::: PROVIDED DATA

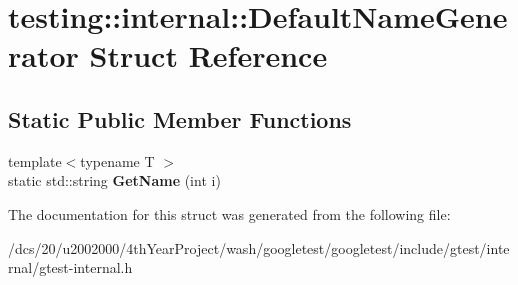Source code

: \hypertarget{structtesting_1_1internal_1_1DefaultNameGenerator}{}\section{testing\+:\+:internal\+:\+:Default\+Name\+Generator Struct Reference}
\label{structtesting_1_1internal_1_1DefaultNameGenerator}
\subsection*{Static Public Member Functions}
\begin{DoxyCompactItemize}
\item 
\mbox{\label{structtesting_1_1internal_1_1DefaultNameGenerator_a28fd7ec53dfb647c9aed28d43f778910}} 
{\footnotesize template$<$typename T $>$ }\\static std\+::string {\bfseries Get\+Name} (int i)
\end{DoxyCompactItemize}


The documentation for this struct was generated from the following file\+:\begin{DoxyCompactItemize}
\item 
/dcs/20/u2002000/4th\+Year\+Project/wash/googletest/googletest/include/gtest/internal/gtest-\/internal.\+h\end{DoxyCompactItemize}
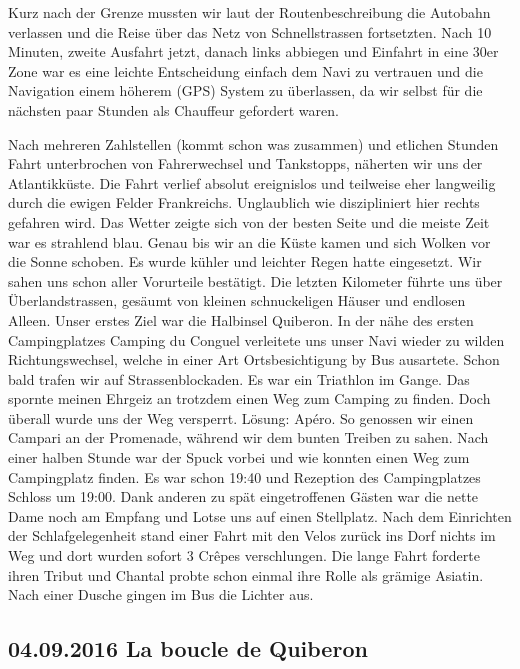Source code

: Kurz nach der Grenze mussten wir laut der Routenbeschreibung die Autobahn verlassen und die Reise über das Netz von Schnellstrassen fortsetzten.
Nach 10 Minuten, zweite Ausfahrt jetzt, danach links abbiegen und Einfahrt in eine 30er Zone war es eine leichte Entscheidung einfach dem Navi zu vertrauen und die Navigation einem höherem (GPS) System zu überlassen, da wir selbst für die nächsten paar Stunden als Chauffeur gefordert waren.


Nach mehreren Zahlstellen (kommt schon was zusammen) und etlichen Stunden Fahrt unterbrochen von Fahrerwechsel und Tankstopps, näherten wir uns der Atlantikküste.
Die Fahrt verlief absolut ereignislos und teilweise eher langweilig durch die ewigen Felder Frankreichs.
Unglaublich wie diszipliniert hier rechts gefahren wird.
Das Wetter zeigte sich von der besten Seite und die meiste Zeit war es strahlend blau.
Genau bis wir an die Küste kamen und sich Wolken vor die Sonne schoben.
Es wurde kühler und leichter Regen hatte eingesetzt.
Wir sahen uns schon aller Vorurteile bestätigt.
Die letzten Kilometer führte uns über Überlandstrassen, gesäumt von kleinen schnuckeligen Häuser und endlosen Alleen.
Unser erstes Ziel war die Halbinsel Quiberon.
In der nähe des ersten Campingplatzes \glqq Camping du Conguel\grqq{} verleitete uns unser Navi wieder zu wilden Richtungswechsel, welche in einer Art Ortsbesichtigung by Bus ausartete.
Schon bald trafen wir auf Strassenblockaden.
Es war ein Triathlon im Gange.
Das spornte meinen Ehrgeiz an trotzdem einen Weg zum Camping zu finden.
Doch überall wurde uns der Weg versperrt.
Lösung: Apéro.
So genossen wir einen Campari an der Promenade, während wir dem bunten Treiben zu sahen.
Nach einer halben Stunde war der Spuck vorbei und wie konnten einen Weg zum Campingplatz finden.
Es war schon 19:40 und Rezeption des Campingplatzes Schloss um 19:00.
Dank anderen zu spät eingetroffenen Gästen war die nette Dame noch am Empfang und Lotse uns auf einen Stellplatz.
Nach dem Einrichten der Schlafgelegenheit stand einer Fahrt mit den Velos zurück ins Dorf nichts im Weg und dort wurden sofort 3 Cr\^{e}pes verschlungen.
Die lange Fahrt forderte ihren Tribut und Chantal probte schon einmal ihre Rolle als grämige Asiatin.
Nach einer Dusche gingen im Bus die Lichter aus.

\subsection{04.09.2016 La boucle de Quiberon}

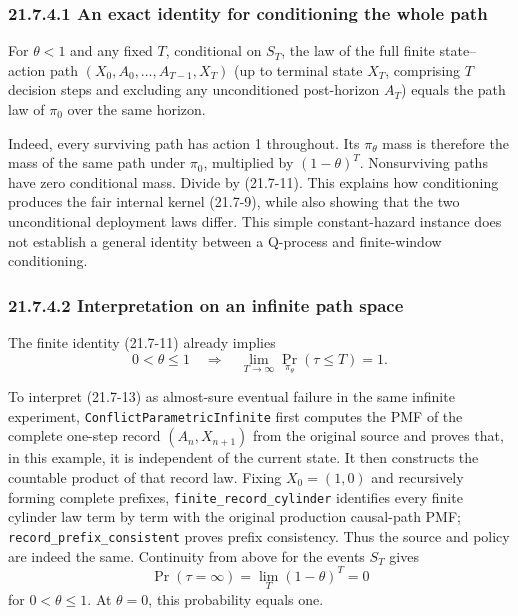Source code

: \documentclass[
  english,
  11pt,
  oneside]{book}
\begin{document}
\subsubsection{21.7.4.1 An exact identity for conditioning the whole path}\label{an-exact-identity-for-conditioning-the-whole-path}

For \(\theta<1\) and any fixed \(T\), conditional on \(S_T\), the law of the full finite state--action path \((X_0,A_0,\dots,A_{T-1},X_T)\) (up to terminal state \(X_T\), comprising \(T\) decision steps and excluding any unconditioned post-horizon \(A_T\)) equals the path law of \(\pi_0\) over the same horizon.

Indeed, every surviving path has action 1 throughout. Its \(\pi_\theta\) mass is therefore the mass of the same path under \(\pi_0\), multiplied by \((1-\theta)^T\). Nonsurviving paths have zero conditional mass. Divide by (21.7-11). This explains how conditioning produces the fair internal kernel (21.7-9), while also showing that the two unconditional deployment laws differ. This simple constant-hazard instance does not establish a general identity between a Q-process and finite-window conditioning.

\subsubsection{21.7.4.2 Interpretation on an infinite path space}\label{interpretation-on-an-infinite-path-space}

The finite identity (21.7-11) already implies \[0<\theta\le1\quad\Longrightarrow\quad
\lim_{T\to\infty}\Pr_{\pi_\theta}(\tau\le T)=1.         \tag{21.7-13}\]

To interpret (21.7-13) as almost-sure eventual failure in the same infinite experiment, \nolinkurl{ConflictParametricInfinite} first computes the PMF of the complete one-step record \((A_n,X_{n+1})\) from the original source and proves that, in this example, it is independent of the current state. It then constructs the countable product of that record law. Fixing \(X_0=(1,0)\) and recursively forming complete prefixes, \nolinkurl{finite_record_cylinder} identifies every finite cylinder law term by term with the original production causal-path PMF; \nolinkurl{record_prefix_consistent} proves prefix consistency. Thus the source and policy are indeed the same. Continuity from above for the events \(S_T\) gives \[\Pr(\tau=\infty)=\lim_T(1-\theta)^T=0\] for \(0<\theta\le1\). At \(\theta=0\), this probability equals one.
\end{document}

::::::

• **PROBLEM**: Make an exact copy of the records above, with the pictures left out.

• **ANSWER**:
Source code

: \hypertarget{structtesting_1_1internal_1_1DefaultNameGenerator}{}\section{testing\+:\+:internal\+:\+:Default\+Name\+Generator Struct Reference}
\label{structtesting_1_1internal_1_1DefaultNameGenerator}
\subsection*{Static Public Member Functions}
\begin{DoxyCompactItemize}
\item 
\mbox{\label{structtesting_1_1internal_1_1DefaultNameGenerator_a28fd7ec53dfb647c9aed28d43f778910}} 
{\footnotesize template$<$typename T $>$ }\\static std\+::string {\bfseries Get\+Name} (int i)
\end{DoxyCompactItemize}


The documentation for this struct was generated from the following file\+:\begin{DoxyCompactItemize}
\item 
/dcs/20/u2002000/4th\+Year\+Project/wash/googletest/googletest/include/gtest/internal/gtest-\/internal.\+h\end{DoxyCompactItemize}
Source code

: Kurz nach der Grenze mussten wir laut der Routenbeschreibung die Autobahn verlassen und die Reise über das Netz von Schnellstrassen fortsetzten.
Nach 10 Minuten, zweite Ausfahrt jetzt, danach links abbiegen und Einfahrt in eine 30er Zone war es eine leichte Entscheidung einfach dem Navi zu vertrauen und die Navigation einem höherem (GPS) System zu überlassen, da wir selbst für die nächsten paar Stunden als Chauffeur gefordert waren.


Nach mehreren Zahlstellen (kommt schon was zusammen) und etlichen Stunden Fahrt unterbrochen von Fahrerwechsel und Tankstopps, näherten wir uns der Atlantikküste.
Die Fahrt verlief absolut ereignislos und teilweise eher langweilig durch die ewigen Felder Frankreichs.
Unglaublich wie diszipliniert hier rechts gefahren wird.
Das Wetter zeigte sich von der besten Seite und die meiste Zeit war es strahlend blau.
Genau bis wir an die Küste kamen und sich Wolken vor die Sonne schoben.
Es wurde kühler und leichter Regen hatte eingesetzt.
Wir sahen uns schon aller Vorurteile bestätigt.
Die letzten Kilometer führte uns über Überlandstrassen, gesäumt von kleinen schnuckeligen Häuser und endlosen Alleen.
Unser erstes Ziel war die Halbinsel Quiberon.
In der nähe des ersten Campingplatzes \glqq Camping du Conguel\grqq{} verleitete uns unser Navi wieder zu wilden Richtungswechsel, welche in einer Art Ortsbesichtigung by Bus ausartete.
Schon bald trafen wir auf Strassenblockaden.
Es war ein Triathlon im Gange.
Das spornte meinen Ehrgeiz an trotzdem einen Weg zum Camping zu finden.
Doch überall wurde uns der Weg versperrt.
Lösung: Apéro.
So genossen wir einen Campari an der Promenade, während wir dem bunten Treiben zu sahen.
Nach einer halben Stunde war der Spuck vorbei und wie konnten einen Weg zum Campingplatz finden.
Es war schon 19:40 und Rezeption des Campingplatzes Schloss um 19:00.
Dank anderen zu spät eingetroffenen Gästen war die nette Dame noch am Empfang und Lotse uns auf einen Stellplatz.
Nach dem Einrichten der Schlafgelegenheit stand einer Fahrt mit den Velos zurück ins Dorf nichts im Weg und dort wurden sofort 3 Cr\^{e}pes verschlungen.
Die lange Fahrt forderte ihren Tribut und Chantal probte schon einmal ihre Rolle als grämige Asiatin.
Nach einer Dusche gingen im Bus die Lichter aus.

\subsection{04.09.2016 La boucle de Quiberon}

Source code

: \documentclass[
  english,
  11pt,
  oneside]{book}
\begin{document}
\subsubsection{21.7.4.1 An exact identity for conditioning the whole path}\label{an-exact-identity-for-conditioning-the-whole-path}

For \(\theta<1\) and any fixed \(T\), conditional on \(S_T\), the law of the full finite state--action path \((X_0,A_0,\dots,A_{T-1},X_T)\) (up to terminal state \(X_T\), comprising \(T\) decision steps and excluding any unconditioned post-horizon \(A_T\)) equals the path law of \(\pi_0\) over the same horizon.

Indeed, every surviving path has action 1 throughout. Its \(\pi_\theta\) mass is therefore the mass of the same path under \(\pi_0\), multiplied by \((1-\theta)^T\). Nonsurviving paths have zero conditional mass. Divide by (21.7-11). This explains how conditioning produces the fair internal kernel (21.7-9), while also showing that the two unconditional deployment laws differ. This simple constant-hazard instance does not establish a general identity between a Q-process and finite-window conditioning.

\subsubsection{21.7.4.2 Interpretation on an infinite path space}\label{interpretation-on-an-infinite-path-space}

The finite identity (21.7-11) already implies \[0<\theta\le1\quad\Longrightarrow\quad
\lim_{T\to\infty}\Pr_{\pi_\theta}(\tau\le T)=1.         \tag{21.7-13}\]

To interpret (21.7-13) as almost-sure eventual failure in the same infinite experiment, \nolinkurl{ConflictParametricInfinite} first computes the PMF of the complete one-step record \((A_n,X_{n+1})\) from the original source and proves that, in this example, it is independent of the current state. It then constructs the countable product of that record law. Fixing \(X_0=(1,0)\) and recursively forming complete prefixes, \nolinkurl{finite_record_cylinder} identifies every finite cylinder law term by term with the original production causal-path PMF; \nolinkurl{record_prefix_consistent} proves prefix consistency. Thus the source and policy are indeed the same. Continuity from above for the events \(S_T\) gives \[\Pr(\tau=\infty)=\lim_T(1-\theta)^T=0\] for \(0<\theta\le1\). At \(\theta=0\), this probability equals one.
\end{document}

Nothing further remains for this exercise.